The collection period was from April 2003 to April 2006, and only one isolate per patient was included. Isolates were from inpatients with community-acquired infections (n = 414) or nosocomial infections (n = 685).
Identification and determination of antimicrobial susceptibilities were performed in CHC using MicroScan WalkAway (Dade Behring) and CLSI (formerly NCCLS) breakpoints.2 Isolates with intermediate susceptibility were considered resistant in order to match better treatment decisions in clinical settings.
A multidrug-resistant (MDR) P. aeruginosa was defined as an isolate that was resistant to three or four of the following: piperacillin, ceftazidime, imipenem and ciprofloxacin.
During collection, a total of 1099 P. aeruginosa isolates were obtained in CHC, from nosocomial and community-acquired infections from different clinical specimens, including urine (17.1% and 35.5%, respectively), sputum (46.3% and 30.9%, respectively), exudates (15.6% and 13.5%, respectively), blood (4.5% and 4.6%, respectively) and other sources (16.5% and 15.5%, respectively).

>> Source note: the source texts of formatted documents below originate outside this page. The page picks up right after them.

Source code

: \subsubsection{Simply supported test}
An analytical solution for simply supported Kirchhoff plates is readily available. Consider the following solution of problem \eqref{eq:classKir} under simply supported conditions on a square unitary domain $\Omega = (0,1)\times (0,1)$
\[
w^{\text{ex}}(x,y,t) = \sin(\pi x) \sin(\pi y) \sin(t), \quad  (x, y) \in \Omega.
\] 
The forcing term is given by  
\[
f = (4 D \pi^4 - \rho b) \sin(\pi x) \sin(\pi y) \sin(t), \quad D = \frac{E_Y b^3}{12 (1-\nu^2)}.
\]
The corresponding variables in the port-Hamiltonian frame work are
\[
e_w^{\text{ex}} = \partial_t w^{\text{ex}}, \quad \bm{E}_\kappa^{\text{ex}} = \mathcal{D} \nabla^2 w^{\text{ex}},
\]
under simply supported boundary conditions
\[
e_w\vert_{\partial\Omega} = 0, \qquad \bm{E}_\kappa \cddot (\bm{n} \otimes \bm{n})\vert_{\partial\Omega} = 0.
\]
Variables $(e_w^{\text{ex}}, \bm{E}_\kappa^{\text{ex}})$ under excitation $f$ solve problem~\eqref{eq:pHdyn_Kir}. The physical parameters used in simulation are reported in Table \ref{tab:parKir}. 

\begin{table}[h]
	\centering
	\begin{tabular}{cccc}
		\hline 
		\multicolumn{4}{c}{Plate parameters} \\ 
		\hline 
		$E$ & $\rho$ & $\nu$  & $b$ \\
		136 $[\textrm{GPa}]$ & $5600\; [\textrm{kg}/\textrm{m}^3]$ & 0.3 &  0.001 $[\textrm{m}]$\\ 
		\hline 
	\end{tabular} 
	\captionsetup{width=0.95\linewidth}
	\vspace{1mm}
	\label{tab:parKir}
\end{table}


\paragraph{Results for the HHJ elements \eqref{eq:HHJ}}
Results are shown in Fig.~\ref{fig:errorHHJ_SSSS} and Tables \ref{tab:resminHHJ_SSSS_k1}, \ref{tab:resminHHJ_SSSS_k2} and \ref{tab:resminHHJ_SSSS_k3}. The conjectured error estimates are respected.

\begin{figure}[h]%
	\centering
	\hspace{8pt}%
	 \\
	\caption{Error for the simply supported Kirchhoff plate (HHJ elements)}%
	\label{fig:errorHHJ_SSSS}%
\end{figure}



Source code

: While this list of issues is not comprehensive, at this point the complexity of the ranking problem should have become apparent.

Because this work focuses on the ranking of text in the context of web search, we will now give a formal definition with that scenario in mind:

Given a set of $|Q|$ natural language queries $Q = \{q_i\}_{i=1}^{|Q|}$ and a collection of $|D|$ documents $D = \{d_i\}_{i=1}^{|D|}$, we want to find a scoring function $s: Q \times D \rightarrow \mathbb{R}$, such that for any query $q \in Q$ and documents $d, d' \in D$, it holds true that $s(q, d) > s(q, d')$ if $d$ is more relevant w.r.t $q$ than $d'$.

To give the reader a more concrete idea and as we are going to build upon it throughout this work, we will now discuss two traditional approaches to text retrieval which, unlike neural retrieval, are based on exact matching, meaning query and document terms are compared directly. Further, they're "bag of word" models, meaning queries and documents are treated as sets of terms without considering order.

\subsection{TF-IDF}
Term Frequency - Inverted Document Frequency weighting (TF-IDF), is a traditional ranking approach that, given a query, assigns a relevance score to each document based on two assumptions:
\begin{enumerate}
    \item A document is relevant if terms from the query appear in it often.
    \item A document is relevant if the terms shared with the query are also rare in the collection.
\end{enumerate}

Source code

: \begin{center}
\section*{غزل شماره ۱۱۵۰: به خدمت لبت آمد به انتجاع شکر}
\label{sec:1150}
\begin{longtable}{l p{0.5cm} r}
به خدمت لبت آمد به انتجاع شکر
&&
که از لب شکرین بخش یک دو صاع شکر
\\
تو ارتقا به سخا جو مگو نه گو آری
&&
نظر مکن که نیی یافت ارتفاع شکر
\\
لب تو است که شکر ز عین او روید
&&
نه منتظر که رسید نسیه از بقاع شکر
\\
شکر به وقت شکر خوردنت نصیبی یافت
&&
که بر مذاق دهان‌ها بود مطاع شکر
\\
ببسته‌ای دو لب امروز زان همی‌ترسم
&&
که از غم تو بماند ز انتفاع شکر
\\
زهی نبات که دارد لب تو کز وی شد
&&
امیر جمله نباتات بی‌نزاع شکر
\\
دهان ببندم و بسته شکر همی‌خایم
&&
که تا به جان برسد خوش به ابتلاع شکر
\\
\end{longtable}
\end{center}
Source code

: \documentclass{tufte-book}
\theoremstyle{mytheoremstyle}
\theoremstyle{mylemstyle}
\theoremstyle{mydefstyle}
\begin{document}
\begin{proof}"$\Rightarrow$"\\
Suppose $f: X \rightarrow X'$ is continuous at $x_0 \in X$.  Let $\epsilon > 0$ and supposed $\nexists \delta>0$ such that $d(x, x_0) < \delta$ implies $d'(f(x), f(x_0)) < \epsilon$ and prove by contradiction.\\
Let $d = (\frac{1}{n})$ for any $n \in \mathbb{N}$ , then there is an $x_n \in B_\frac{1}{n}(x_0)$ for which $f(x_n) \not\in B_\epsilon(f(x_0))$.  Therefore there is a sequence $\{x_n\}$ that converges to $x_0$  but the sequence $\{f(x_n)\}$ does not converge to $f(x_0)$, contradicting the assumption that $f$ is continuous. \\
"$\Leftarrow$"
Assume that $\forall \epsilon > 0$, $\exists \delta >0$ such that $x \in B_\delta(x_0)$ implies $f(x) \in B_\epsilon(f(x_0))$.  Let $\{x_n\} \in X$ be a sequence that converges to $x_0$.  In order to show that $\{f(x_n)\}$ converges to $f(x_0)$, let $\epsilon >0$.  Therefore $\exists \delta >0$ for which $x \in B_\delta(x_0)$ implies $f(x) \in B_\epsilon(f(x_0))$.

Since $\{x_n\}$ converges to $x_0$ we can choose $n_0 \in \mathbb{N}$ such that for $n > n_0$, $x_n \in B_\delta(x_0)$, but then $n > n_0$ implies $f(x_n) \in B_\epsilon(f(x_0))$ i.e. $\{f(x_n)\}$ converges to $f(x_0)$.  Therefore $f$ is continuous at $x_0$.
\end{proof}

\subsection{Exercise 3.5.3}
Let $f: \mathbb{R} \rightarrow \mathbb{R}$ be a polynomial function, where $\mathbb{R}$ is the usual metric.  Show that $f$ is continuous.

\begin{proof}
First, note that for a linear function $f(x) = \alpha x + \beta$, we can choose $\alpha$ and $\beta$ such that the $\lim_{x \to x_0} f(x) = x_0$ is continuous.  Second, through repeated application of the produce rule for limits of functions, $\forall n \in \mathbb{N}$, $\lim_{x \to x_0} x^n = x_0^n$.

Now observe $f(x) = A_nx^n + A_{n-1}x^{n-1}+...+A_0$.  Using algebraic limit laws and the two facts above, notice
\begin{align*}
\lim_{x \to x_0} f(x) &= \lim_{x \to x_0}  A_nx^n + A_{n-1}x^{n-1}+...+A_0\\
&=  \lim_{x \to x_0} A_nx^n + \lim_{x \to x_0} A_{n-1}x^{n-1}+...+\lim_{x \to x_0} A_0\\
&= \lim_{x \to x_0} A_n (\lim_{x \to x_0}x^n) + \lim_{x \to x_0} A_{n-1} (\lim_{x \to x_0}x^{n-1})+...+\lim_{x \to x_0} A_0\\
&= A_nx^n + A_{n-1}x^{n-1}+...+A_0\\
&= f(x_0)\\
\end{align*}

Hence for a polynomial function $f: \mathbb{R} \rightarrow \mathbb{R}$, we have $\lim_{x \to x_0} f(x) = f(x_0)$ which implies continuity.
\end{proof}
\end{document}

Overall, susceptibility to the most commonly used antipseudomonal drugs was as follows: meropenem, 90.0%; piperacillin plus tazobactam, 89.0%; piperacillin, 86.2%; amikacin, 85.6%; ceftazidime, 85.0%; imipenem, 82.4%; aztreonam, 81.7%; ciprofloxacin, 69.2% and gentamicin, 65.9%.
Among hospital isolates, piperacillin plus tazobactam was the most potent agent (85.1% susceptible), followed by meropenem (84.8%), piperacillin (81.5%), ceftazidime (79.4%) and aztreonam (75%), and the least potent ß-lactam was imipenem (74.7%). Amikacin demonstrated good activity (81.3%), but gentamicin showed poor activity (58.1%). Ciprofloxacin was only moderately active (64.2%). Community isolates were >90% susceptible to most antibiotics except for ciprofloxacin (77.3%) and gentamicin (78.7%). Meropenem was the most potent agent (98.6%) followed by piperacillin plus tazobactam (95.4%), imipenem (95.2%), ceftazidime (94.2%), piperacillin (94.0%), aztreonam and amikacin (92.8%) (Figure 1).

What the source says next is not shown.